Some people, as I understand it, just don’t think inequality is a problem. But for the egalitarians among us, I’ve never really understood the view that obscene executive compensation is an issue that absolutely positively certainly must only be addressed through the indirect Rube Goldberg-esque method of changing corporate governance rules. What if we had a 95 percent marginal tax rate on income over $10 million? What dire consequences would flow from this? Perhaps a certain outflow of top-flight baseball talent to Japan. But I don’t see this leading to any kind of economic calamity. Producers of certain classes of supply-constrained luxury goods would lose out as their prices go down. But my strong suspicion is that at the end of the day most of the super-rich would ultimately find it a relief to get off the treadmill of status-competition and the not-quite-so-rich would be thrilled to see their betters cut down to size.An economic policy based on its appeal to cultural resentments---what could go wrong?

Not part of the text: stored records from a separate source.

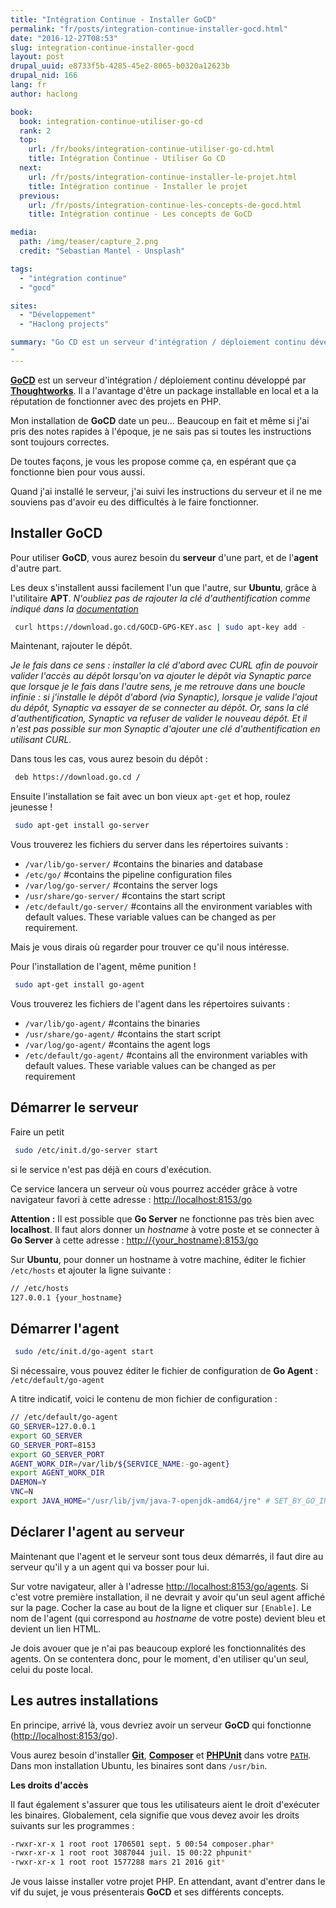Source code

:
 ```yaml
---
title: "Intégration Continue - Installer GoCD"
permalink: "fr/posts/integration-continue-installer-gocd.html"
date: "2016-12-27T08:53"
slug: integration-continue-installer-gocd
layout: post
drupal_uuid: e8733f5b-4285-45e2-8065-b0320a12623b
drupal_nid: 166
lang: fr
author: haclong

book:
  book: integration-continue-utiliser-go-cd
  rank: 2
  top:
    url: /fr/books/integration-continue-utiliser-go-cd.html
    title: Intégration Continue - Utiliser Go CD
  next:
    url: /fr/posts/integration-continue-installer-le-projet.html
    title: Intégration continue - Installer le projet
  previous: 
    url: /fr/posts/integration-continue-les-concepts-de-gocd.html
    title: Intégration continue - Les concepts de GoCD

media:
  path: /img/teaser/capture_2.png
  credit: "Sebastian Mantel - Unsplash"

tags:
  - "intégration continue"
  - "gocd"

sites:
  - "Développement"
  - "Haclong projects"

summary: "Go CD est un serveur d'intégration / déploiement continu développé par Thoughtworks. Il a l'avantage d'être un package installable en local et a la réputation de fonctionner avec des projets en PHP. Mon installation de GoCD date un peu... Beaucoup en fait et même si j'ai pris des notes rapides à l'époque, je ne sais pas si toutes les instructions sont toujours correctes. De toutes façons, je vous les propose comme ça, en espérant que ça fonctionne bien pour vous aussi. Quand j'ai installé le serveur, j'ai suivi les instructions du serveur et il ne me souviens pas d'avoir eu des difficultés à le faire fonctionner.
"
---
```


<a href="https://www.go.cd/" target="_blank">**GoCD**</a> est un serveur d'intégration / déploiement continu développé par <a href="https://www.thoughtworks.com/" target="_blank">**Thoughtworks**</a>. Il a l'avantage d'être un package installable en local et a la réputation de fonctionner avec des projets en PHP.

Mon installation de **GoCD** date un peu... Beaucoup en fait et même si j'ai pris des notes rapides à l'époque, je ne sais pas si toutes les instructions sont toujours correctes.

De toutes façons, je vous les propose comme ça, en espérant que ça fonctionne bien pour vous aussi.

Quand j'ai installé le serveur, j'ai suivi les instructions du serveur et il ne me souviens pas d'avoir eu des difficultés à le faire fonctionner.

## Installer GoCD

Pour utiliser **GoCD**, vous aurez besoin du **serveur** d'une part, et de l'**agent** d'autre part.

Les deux s'installent aussi facilement l'un que l'autre, sur **Ubuntu**, grâce à l'utilitaire **APT**. *N'oubliez pas de rajouter la clé d'authentification comme indiqué dans la <a href="https://docs.go.cd/current/installation/install/server/linux.html#debian-based-distributions-ie-ubuntu" target="_blank">documentation</a>*

```sh
 curl https://download.go.cd/GOCD-GPG-KEY.asc | sudo apt-key add -
```

Maintenant, rajouter le dépôt.

*Je le fais dans ce sens : installer la clé d'abord avec CURL afin de pouvoir valider l'accès au dépôt lorsqu'on va ajouter le dépôt via Synaptic parce que lorsque je le fais dans l'autre sens, je me retrouve dans une boucle infinie : si j'installe le dépôt d'abord (via Synaptic), lorsque je valide l'ajout du dépôt, Synaptic va essayer de se connecter au dépôt. Or, sans la clé d'authentification, Synaptic va refuser de valider le nouveau dépôt. Et il n'est pas possible sur mon Synaptic d'ajouter une clé d'authentification en utilisant CURL.*

Dans tous les cas, vous aurez besoin du dépôt :

```sh
 deb https://download.go.cd /
```

Ensuite l'installation se fait avec un bon vieux `apt-get` et hop, roulez jeunesse !

```sh
 sudo apt-get install go-server
```

Vous trouverez les fichiers du server dans les répertoires suivants :

- `/var/lib/go-server/` #contains the binaries and database
- `/etc/go/` #contains the pipeline configuration files
- `/var/log/go-server/` #contains the server logs
- `/usr/share/go-server/` #contains the start script
- `/etc/default/go-server/` #contains all the environment variables with default values. These variable values can be changed as per requirement.

Mais je vous dirais où regarder pour trouver ce qu'il nous intéresse.

Pour l'installation de l'agent, même punition !

```sh
 sudo apt-get install go-agent
```

Vous trouverez les fichiers de l'agent dans les répertoires suivants :

- `/var/lib/go-agent/` #contains the binaries
- `/usr/share/go-agent/` #contains the start script
- `/var/log/go-agent/` #contains the agent logs
- `/etc/default/go-agent/` #contains all the environment variables with default values. These variable values can be changed as per requirement

## Démarrer le serveur

Faire un petit

```sh
 sudo /etc/init.d/go-server start
```

si le service n'est pas déjà en cours d'exécution.

Ce service lancera un serveur où vous pourrez accéder grâce à votre navigateur favori à cette adresse : <a href="#">http://localhost:8153/go</a>

**Attention :** Il est possible que **Go Server** ne fonctionne pas très bien avec **localhost**. Il faut alors donner un *hostname* à votre poste et se connecter à **Go Server** à cette adresse : <a href="#">http://{your_hostname}:8153/go</a>

Sur **Ubuntu**, pour donner un hostname à votre machine, éditer le fichier `/etc/hosts` et ajouter la ligne suivante :

```sh
// /etc/hosts
127.0.0.1 {your_hostname}
```

## Démarrer l'agent

```sh
 sudo /etc/init.d/go-agent start
```

Si nécessaire, vous pouvez éditer le fichier de configuration de **Go Agent** : `/etc/default/go-agent`

A titre indicatif, voici le contenu de mon fichier de configuration :

```sh
// /etc/default/go-agent
GO_SERVER=127.0.0.1
export GO_SERVER
GO_SERVER_PORT=8153
export GO_SERVER_PORT
AGENT_WORK_DIR=/var/lib/${SERVICE_NAME:-go-agent}
export AGENT_WORK_DIR
DAEMON=Y
VNC=N
export JAVA_HOME="/usr/lib/jvm/java-7-openjdk-amd64/jre" # SET_BY_GO_INSTALLER__DONT_REMOVE
```

## Déclarer l'agent au serveur

Maintenant que l'agent et le serveur sont tous deux démarrés, il faut dire au serveur qu'il y a un agent qui va bosser pour lui.

Sur votre navigateur, aller à l'adresse <a href="#">http://localhost:8153/go/agents</a>. Si c'est votre première installation, il ne devrait y avoir qu'un seul agent affiché sur la page. Cocher la case au bout de la ligne et cliquer sur `[Enable]`. Le nom de l'agent (qui correspond au *hostname* de votre poste) devient bleu et devient un lien HTML.

Je dois avouer que je n'ai pas beaucoup exploré les fonctionnalités des agents. On se contentera donc, pour le moment, d'en utiliser qu'un seul, celui du poste local.

## Les autres installations

En principe, arrivé là, vous devriez avoir un serveur **GoCD** qui fonctionne (<a href="#">http://localhost:8153/go</a>).

Vous aurez besoin d'installer <a href="https://git-scm.com/downloads" target="_blank">**Git**</a>, <a href="https://getcomposer.org/doc/00-intro.md#installation-linux-unix-osx" target="_blank">**Composer**</a> et <a href="https://phpunit.de/getting-started.html" target="_blank">**PHPUnit**</a> dans votre <a href="https://en.wikipedia.org/wiki/PATH_(variable)" target="_blank">`PATH`</a>. Dans mon installation Ubuntu, les binaires sont dans `/usr/bin`.

**Les droits d'accès**

Il faut également s'assurer que tous les utilisateurs aient le droit d'exécuter les binaires. Globalement, cela signifie que vous devez avoir les droits suivants sur les programmes :

```sh
-rwxr-xr-x 1 root root 1706501 sept. 5 00:54 composer.phar*
-rwxr-xr-x 1 root root 3087044 juil. 15 00:22 phpunit*
-rwxr-xr-x 1 root root 1577288 mars 21 2016 git*
```

Je vous laisse installer votre projet PHP. En attendant, avant d'entrer dans le vif du sujet, je vous présenterais **GoCD** et ses différents concepts.
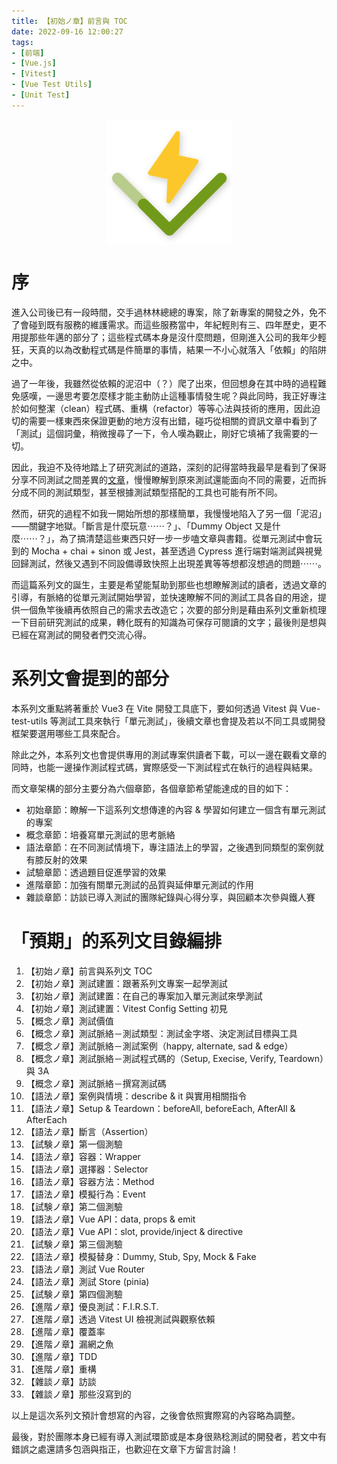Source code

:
 ```yaml
---
title: 【初始ノ章】前言與 TOC
date: 2022-09-16 12:00:27
tags:
- [前端]
- [Vue.js]
- [Vitest]
- [Vue Test Utils]
- [Unit Test]
---
```


<div style="display:flex;justify-content:center;">
  <img style="object-fit:cover;" alt="vitest-logo" src='/images/vitest-logo.svg' width='200px' height='200px' />
</div>

# 序

進入公司後已有一段時間，交手過林林總總的專案，除了新專案的開發之外，免不了會碰到既有服務的維護需求。而這些服務當中，年紀輕則有三、四年歷史，更不用提那些年邁的部分了；這些程式碼本身是沒什麼問題，但剛進入公司的我年少輕狂，天真的以為改動程式碼是件簡單的事情，結果一不小心就落入「依賴」的陷阱之中。

過了一年後，我雖然從依賴的泥沼中（？）爬了出來，但回想身在其中時的過程難免感嘆，一邊思考要怎麼樣才能主動防止這種事情發生呢？與此同時，我正好專注於如何整潔（clean）程式碼、重構（refactor）等等心法與技術的應用，因此迫切的需要一樣東西來保證更動的地方沒有出錯，碰巧從相關的資訊文章中看到了「測試」這個詞彙，稍微搜尋了一下，令人嘆為觀止，剛好它填補了我需要的一切。

因此，我迫不及待地踏上了研究測試的道路，深刻的記得當時我最早是看到了保哥分享不同測試之間差異的[文章]([https://blog.miniasp.com/post/2019/02/18/Unit-testing-Integration-testing-e2e-testing](https://blog.miniasp.com/post/2019/02/18/Unit-testing-Integration-testing-e2e-testing))，慢慢瞭解到原來測試還能面向不同的需要，近而拆分成不同的測試類型，甚至根據測試類型搭配的工具也可能有所不同。

然而，研究的過程不如我一開始所想的那樣簡單，我慢慢地陷入了另一個「泥沼」——關鍵字地獄。「斷言是什麼玩意⋯⋯？」、「Dummy Object 又是什麼⋯⋯？」，為了搞清楚這些東西只好一步一步嗑文章與書籍。從單元測試中會玩到的 Mocha + chai + sinon 或 Jest，甚至透過 Cypress 進行端對端測試與視覺回歸測試，然後又遇到不同設備導致快照上出現差異等等想都沒想過的問題⋯⋯。

而這篇系列文的誕生，主要是希望能幫助到那些也想瞭解測試的讀者，透過文章的引導，有脈絡的從單元測試開始學習，並快速瞭解不同的測試工具各自的用途，提供一個魚竿後續再依照自己的需求去改造它；次要的部分則是藉由系列文重新梳理一下目前研究測試的成果，轉化既有的知識為可保存可閱讀的文字；最後則是想與已經在寫測試的開發者們交流心得。

<!-- more -->

# 系列文會提到的部分

本系列文重點將著重於 Vue3 在 Vite 開發工具底下，要如何透過 Vitest 與 Vue-test-utils 等測試工具來執行「單元測試」，後續文章也會提及若以不同工具或開發框架要選用哪些工具來配合。

除此之外，本系列文也會提供專用的測試專案供讀者下載，可以一邊在觀看文章的同時，也能一邊操作測試程式碼，實際感受一下測試程式在執行的過程與結果。

而文章架構的部分主要分為六個章節，各個章節希望能達成的目的如下：

- 初始章節：瞭解一下這系列文想傳達的內容 & 學習如何建立一個含有單元測試的專案
- 概念章節：培養寫單元測試的思考脈絡
- 語法章節：在不同測試情境下，專注語法上的學習，之後遇到同類型的案例就有膝反射的效果
- 試驗章節：透過題目促進學習的效果
- 進階章節：加強有關單元測試的品質與延伸單元測試的作用
- 雜談章節：訪談已導入測試的團隊紀錄與心得分享，與回顧本次參與鐵人賽

# 「預期」的系列文目錄編排

1. 【初始ノ章】前言與系列文 TOC
2. 【初始ノ章】測試建置：跟著系列文專案一起學測試
3. 【初始ノ章】測試建置：在自己的專案加入單元測試來學測試
4. 【初始ノ章】測試建置：Vitest Config Setting 初見
5. 【概念ノ章】測試價值
6. 【概念ノ章】測試脈絡－測試類型：測試金字塔、決定測試目標與工具
7. 【概念ノ章】測試脈絡－測試案例（happy, alternate, sad & edge）
8. 【概念ノ章】測試脈絡－測試程式碼的（Setup, Execise, Verify, Teardown）與 3A
9. 【概念ノ章】測試脈絡－撰寫測試碼
10. 【語法ノ章】案例與情境：describe & it 與實用相關指令
11. 【語法ノ章】Setup & Teardown：beforeAll, beforeEach, AfterAll & AfterEach
12. 【語法ノ章】斷言（Assertion）
13. 【試験ノ章】第一個測驗
14. 【語法ノ章】容器：Wrapper
15. 【語法ノ章】選擇器：Selector
16. 【語法ノ章】容器方法：Method
17. 【語法ノ章】模擬行為：Event
18. 【試験ノ章】第二個測驗
19. 【語法ノ章】Vue API：data, props & emit
20. 【語法ノ章】Vue API：slot, provide/inject & directive
21. 【試験ノ章】第三個測驗
22. 【語法ノ章】模擬替身：Dummy, Stub, Spy, Mock & Fake
23. 【語法ノ章】測試 Vue Router
24. 【語法ノ章】測試 Store (pinia)
25. 【試験ノ章】第四個測驗
26. 【進階ノ章】優良測試：F.I.R.S.T.
27. 【進階ノ章】透過 Vitest UI 檢視測試與觀察依賴
28. 【進階ノ章】覆蓋率
29. 【進階ノ章】漏網之魚
30. 【進階ノ章】TDD
31. 【進階ノ章】重構
32. 【雜談ノ章】訪談
33. 【雜談ノ章】那些沒寫到的

以上是這次系列文預計會想寫的內容，之後會依照實際寫的內容略為調整。

最後，對於團隊本身已經有導入測試環節或是本身很熟稔測試的開發者，若文中有錯誤之處還請多包涵與指正，也歡迎在文章下方留言討論！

Granted, the US has had very high marginal tax rates before (with top federal income taxes reaching 94% during WWII and 91% through much of the 1950s), though changes in the tax code (including rules for exemptions, etc.) may make it a little harder to compare the rates of then to now. But I think we need to be careful about going along with the notion that our economy would be more egalitarian if only our government could intervene to a radical extent. We also need to be wary of the temptation to think that one person will be better off only if another person becomes poorer.
A government with the power to implement complete economic "equality" (defined not as a freedom to pursue wealth but a limitation on wealth) by fiat is a government that, in practice, will prove to be deeply inegalitarian. Concentrating that much power in the hands of a few will lead to radical distortions of the market and significant displays of political corruption. The Soviet Union, for all its limitations on private wealth, was a far less egalitarian place than the United States. One of the reasons for using a "indirect Rube Goldberg-esque method of changing corporate governance rules" is that these rules offer a way of arriving at more egalitarian outcomes through encouraging specific channelings of private, decentralized interests. Regulation rather than dictation can lead to an economic system with more freedom, more productivity, and more equality.